The bill proposes a comprehensive overhaul of the Rhode Island Limited Liability Company Act, introducing a modernized framework that addresses various aspects of limited liability company (LLC) operations, including formation, dissolution, winding up, mergers, conversions, and domestications. Key provisions include the establishment of new sections that outline the requirements for forming and operating limited liability companies (LLCs) and registered limited liability partnerships (LLPs), including mandatory liability insurance for professional service providers.
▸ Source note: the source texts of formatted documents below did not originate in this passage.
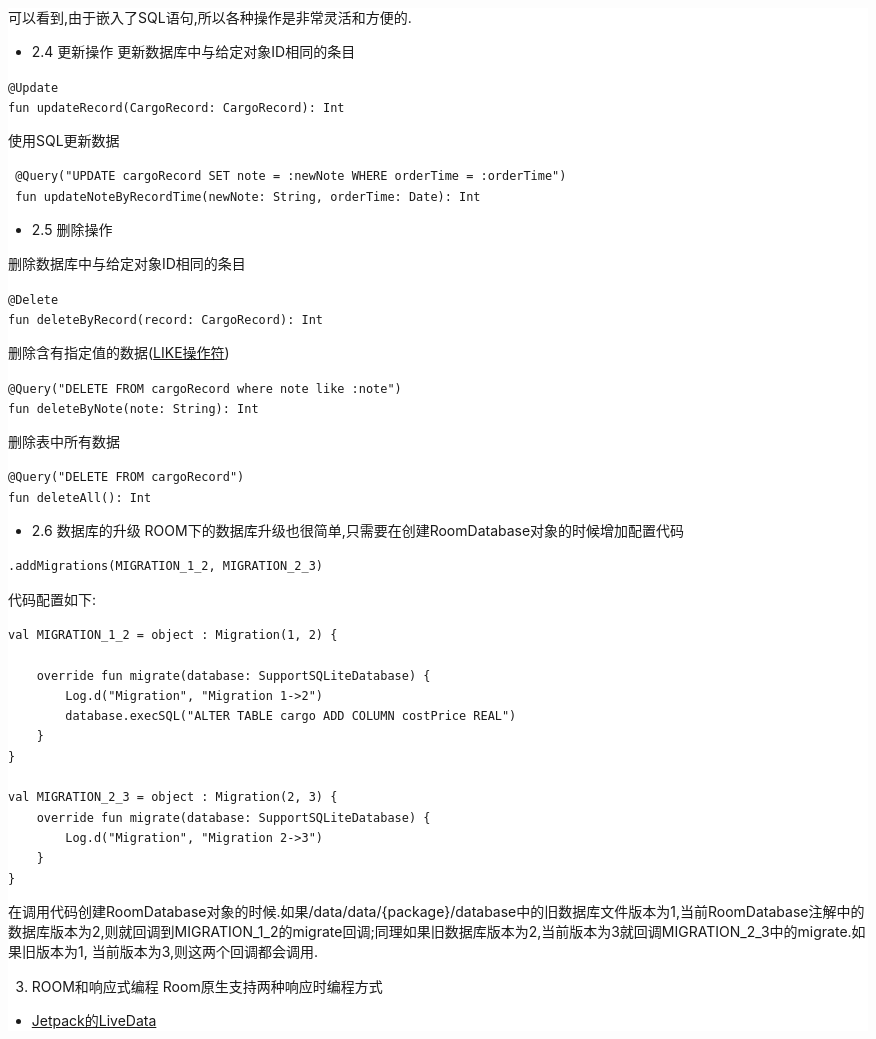 可以看到,由于嵌入了SQL语句,所以各种操作是非常灵活和方便的.

- 2.4 更新操作
更新数据库中与给定对象ID相同的条目
```
@Update
fun updateRecord(CargoRecord: CargoRecord): Int
```
使用SQL更新数据
```
 @Query("UPDATE cargoRecord SET note = :newNote WHERE orderTime = :orderTime")
 fun updateNoteByRecordTime(newNote: String, orderTime: Date): Int
```
- 2.5 删除操作

删除数据库中与给定对象ID相同的条目
```
@Delete
fun deleteByRecord(record: CargoRecord): Int
```
删除含有指定值的数据([LIKE操作符](http://www.runoob.com/sqlite/sqlite-like-clause.html "LIKE操作符"))
```
@Query("DELETE FROM cargoRecord where note like :note")
fun deleteByNote(note: String): Int
```
删除表中所有数据
```
@Query("DELETE FROM cargoRecord")
fun deleteAll(): Int
```
- 2.6 数据库的升级
ROOM下的数据库升级也很简单,只需要在创建RoomDatabase对象的时候增加配置代码
```
.addMigrations(MIGRATION_1_2, MIGRATION_2_3)
```
代码配置如下:
```
val MIGRATION_1_2 = object : Migration(1, 2) {

    override fun migrate(database: SupportSQLiteDatabase) {
        Log.d("Migration", "Migration 1->2")
        database.execSQL("ALTER TABLE cargo ADD COLUMN costPrice REAL")
    }
}

val MIGRATION_2_3 = object : Migration(2, 3) {
    override fun migrate(database: SupportSQLiteDatabase) {
        Log.d("Migration", "Migration 2->3")
    }
}
```
在调用代码创建RoomDatabase对象的时候.如果/data/data/{package}/database中的旧数据库文件版本为1,当前RoomDatabase注解中的数据库版本为2,则就回调到MIGRATION_1_2的migrate回调;同理如果旧数据库版本为2,当前版本为3就回调MIGRATION_2_3中的migrate.如果旧版本为1, 当前版本为3,则这两个回调都会调用.

3. ROOM和响应式编程
Room原生支持两种响应时编程方式
- [Jetpack的LiveData](https://developer.android.com/topic/libraries/architecture/livedata "Jetpack的LiveData")
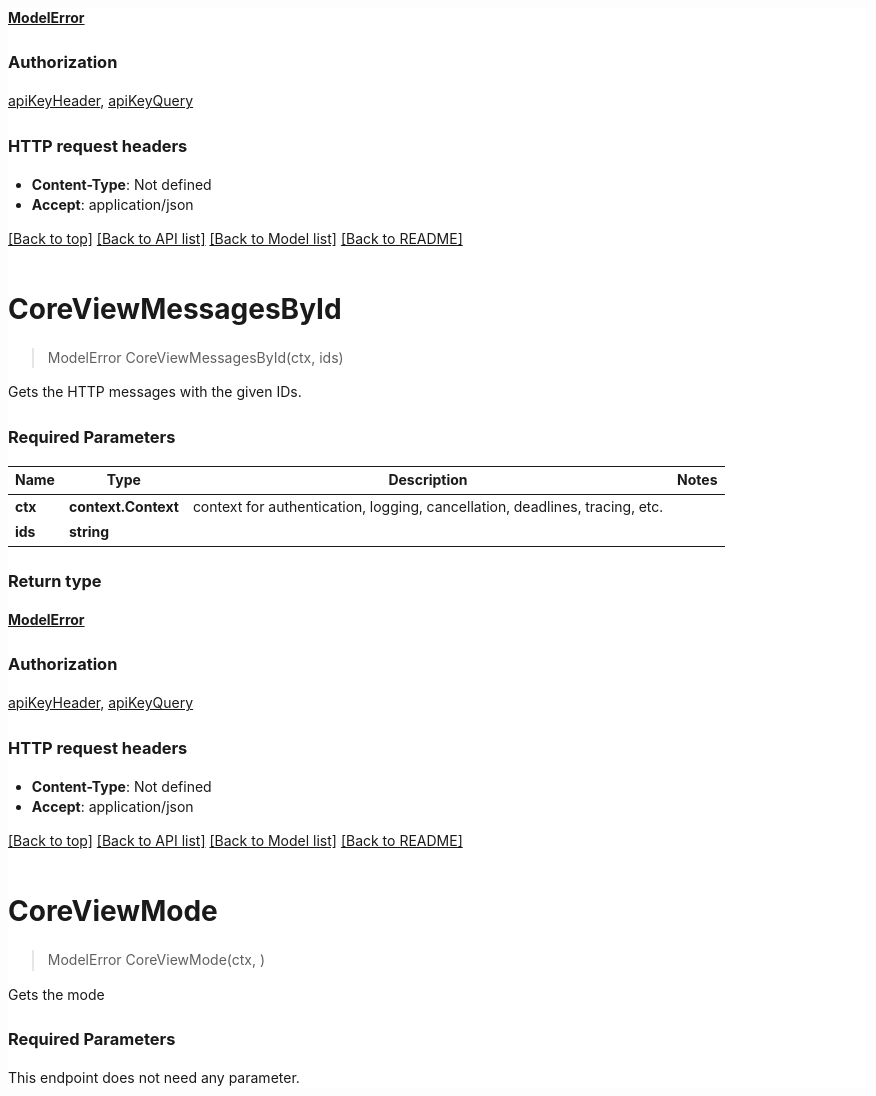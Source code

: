 [**ModelError**](Error.md)

### Authorization

[apiKeyHeader](../README.md#apiKeyHeader), [apiKeyQuery](../README.md#apiKeyQuery)

### HTTP request headers

 - **Content-Type**: Not defined
 - **Accept**: application/json

[[Back to top]](#) [[Back to API list]](../README.md#documentation-for-api-endpoints) [[Back to Model list]](../README.md#documentation-for-models) [[Back to README]](../README.md)

# **CoreViewMessagesById**
> ModelError CoreViewMessagesById(ctx, ids)


Gets the HTTP messages with the given IDs.

### Required Parameters

Name | Type | Description  | Notes
------------- | ------------- | ------------- | -------------
 **ctx** | **context.Context** | context for authentication, logging, cancellation, deadlines, tracing, etc.
  **ids** | **string**|  | 

### Return type

[**ModelError**](Error.md)

### Authorization

[apiKeyHeader](../README.md#apiKeyHeader), [apiKeyQuery](../README.md#apiKeyQuery)

### HTTP request headers

 - **Content-Type**: Not defined
 - **Accept**: application/json

[[Back to top]](#) [[Back to API list]](../README.md#documentation-for-api-endpoints) [[Back to Model list]](../README.md#documentation-for-models) [[Back to README]](../README.md)

# **CoreViewMode**
> ModelError CoreViewMode(ctx, )


Gets the mode

### Required Parameters
This endpoint does not need any parameter.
The bill introduces a new section that mandates a registered limited liability partnership performing professional services to carry liability insurance, with specific coverage amounts based on the number of professional employees. It also clarifies the roles and responsibilities of members and managers, the process for transferring interests, and the conditions under which an LLC may be dissolved or converted into another entity.
Significant amendments include the repeal of outdated provisions and the introduction of new sections that streamline the registration and operation of both domestic and foreign LLCs. The bill specifies the conditions under which the Secretary of State may revoke an LLC's certificate of formation and outlines the process for reinstatement. It emphasizes the importance of operating agreements and clarifies that the internal affairs of an LLC are governed by state law.
Additionally, the act allows for the formation of low-profit limited liability companies (L3Cs) aimed at furthering charitable or educational goals. The act is set to take effect in stages, with certain sections becoming effective upon passage and others on January 1, 2028, ensuring a gradual transition to the new regulatory framework.